Внезапно его полное, помятое лицо с синеватыми мешочками под глазами, лицо человека сластолюбивого и хорошо пожившего, оживилось. Настоятель, уловив эту перемену, обрадовался. Он как раз просил нунция пособничества в защите монастырских интересов. Но папский посол оборвал настоятеля на полуслове:
— Хорошо, хорошо, я подумаю… Мы решим. А сейчас дела престола господня зовут меня. Амен, брат.
Настоятель смиренно вышел из кельи, притворив беззвучную дверь. Высокий сан папского посла не позволял монаху поступить иначе. А нунций, едва дверь затворилась, встал с кресла, потер руки, и на его бесстрастном дотоле лице появилось выражение добродушной приветливости и благожелательного интереса. Нунций сделал шаг вперед, и почти тотчас в дверь постучали. Папский секретарь с поклоном пропустил в келью русского путешественника. Нунций, улыбаясь, протянул вперед обе руки. Путешественник произвел на него впечатление. Он был рослым, крепким и, хотя чувствовалось, что недавно перенес тяжелую болезнь, не казался слабым.
— Благословение божие да пребудет над тобою! — произнес нунций на русском языке. — Войди с миром!
— Спасибо тебе, — ответил Никитин. — Да спасет Христос и тебя.
Афанасий быстрым взглядом обвел келью. Она мало походила на монашескую. Пол застлан ковром, на постели с балдахином атласное одеяло, стольцы с резными спинками, стол под бархатной алой скатертью. Нунций, по-прежнему благодушно улыбаясь, сделал жест в сторону кресла. Никитин прошел вперед, сел. Нунций, подбирая полы лиловой мантии, опустился в столец против Афанасия.

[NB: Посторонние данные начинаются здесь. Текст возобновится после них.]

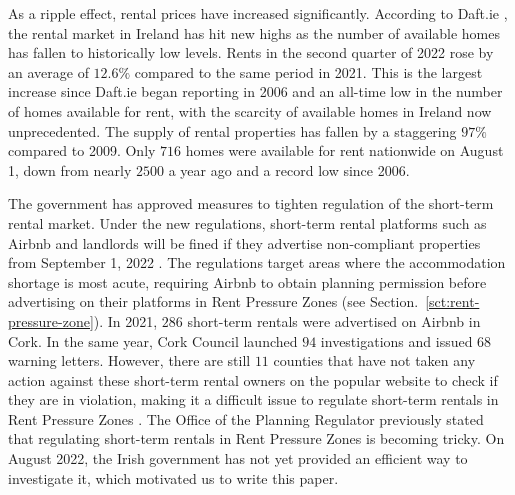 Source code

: \documentclass[conference, compsoc]{IEEEtran}
\begin{document}
As a ripple effect, rental prices have increased significantly.
According to Daft.ie \cite{daft.ie-report}, the rental market in Ireland has hit new highs as the number of available homes has fallen to historically low levels.
Rents in the second quarter of 2022 rose by an average of $12.6\%$ compared to the same period in 2021.
This is the largest increase since Daft.ie began reporting in 2006 and an all-time low in the number of homes available for rent, with the scarcity of available homes in Ireland now unprecedented.
The supply of rental properties has fallen by a staggering $97\%$ compared to 2009.
Only $716$ homes were available for rent nationwide on August 1, down from nearly $2500$ a year ago and a record low since 2006.

The government has approved measures to tighten regulation of the short-term rental market.
Under the new regulations, short-term rental platforms such as Airbnb and landlords will be fined if they advertise non-compliant properties from September 1, 2022 \cite{short-term-property-rental}.
The regulations target areas where the accommodation shortage is most acute, requiring Airbnb to obtain planning permission before advertising on their platforms in Rent Pressure Zones (see Section.~\ref{sct:rent-pressure-zone}).
In 2021, $286$ short-term rentals were advertised on Airbnb in Cork.
In the same year, Cork Council launched $94$ investigations and issued $68$ warning letters.
However, there are still $11$ counties that have not taken any action against these short-term rental owners on the popular website to check if they are in violation, making it a difficult issue to regulate short-term rentals in Rent Pressure Zones \cite{counties-clamp-down-rental}.
The Office of the Planning Regulator previously stated that regulating short-term rentals in Rent Pressure Zones is becoming tricky.
On August 2022, the Irish government has not yet provided an efficient way to investigate it, which motivated us to write this paper.
\end{document}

— Человек подвержен слабостям, даже если он близок к престолу наместника Христа на земле! — легким тоном, показывающим, что он видит в Афанасии равного, способного оценить шутку человека, начал нунций и чуть-чуть прищурился. — Любопытство, погубившее род человеческий, живет и в нас, грешных. Но нынче я благословляю его, ибо оно вселило мне в душу желание увидеть путешественника, о котором идет столь много толков.
Афанасий усмехнулся:
— Не так уж я любопытен, отче. Слухам верить не стоит. Наговорят всякого.

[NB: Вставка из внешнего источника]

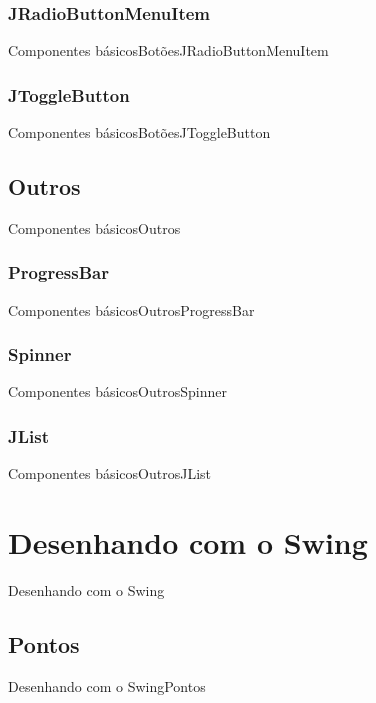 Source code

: \documentclass[10pt]{beamer}
\begin{document}
\subsubsection{JRadioButtonMenuItem}
\begin{frame}{Componentes básicos}{Botões}{JRadioButtonMenuItem}
\end{frame}{}
\subsubsection{JToggleButton}
\begin{frame}{Componentes básicos}{Botões}{JToggleButton}
\end{frame}{}
\subsection{Outros}
\begin{frame}{Componentes básicos}{Outros}
\end{frame}{}
\subsubsection{ProgressBar}
\begin{frame}{Componentes básicos}{Outros}{ProgressBar}
\end{frame}{}
\subsubsection{Spinner}
\begin{frame}{Componentes básicos}{Outros}{Spinner}
\end{frame}{}
\subsubsection{JList}
\begin{frame}{Componentes básicos}{Outros}{JList}
\end{frame}{}
\section{Desenhando com o Swing}
\begin{frame}{Desenhando com o Swing}{}
\end{frame}{}
\subsection{Pontos}
\begin{frame}{Desenhando com o Swing}{Pontos}
\end{frame}{}
\end{document}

— Но слухи подтверждены твоим богатым даром православной церкви. Нет, нет! В сердце моем нет упрека и неправедных помыслов. Уважение к вере радует каждого истинного служителя господа бога. Я хочу только сказать, что люди знают о твоем путешествии в Индию. Об этом много говорят. Вот я и захотел увидеть своими очами человека, побывавшего там, куда мы еще не знаем пути. И я рад нашей встрече.
Афанасий нагнул голову:
— Коли так, и я рад, отче.
— Правда ли, что ты был… в Индии?
— Да.
Нунций быстро потер руки.
— Сын мой! — торжественно произнес он. — Мы люди разных церквей. Но веруем мы в единого бога. Как брату по вере скажи мне, не ослышался ли я? И ты можешь подтвердить свои слова?
— Нет, ты не ослышался. А подтверждать свои слова не буду. Сроду не врал и сейчас не вру. Хочешь верить — верь, не хочешь — как хочешь…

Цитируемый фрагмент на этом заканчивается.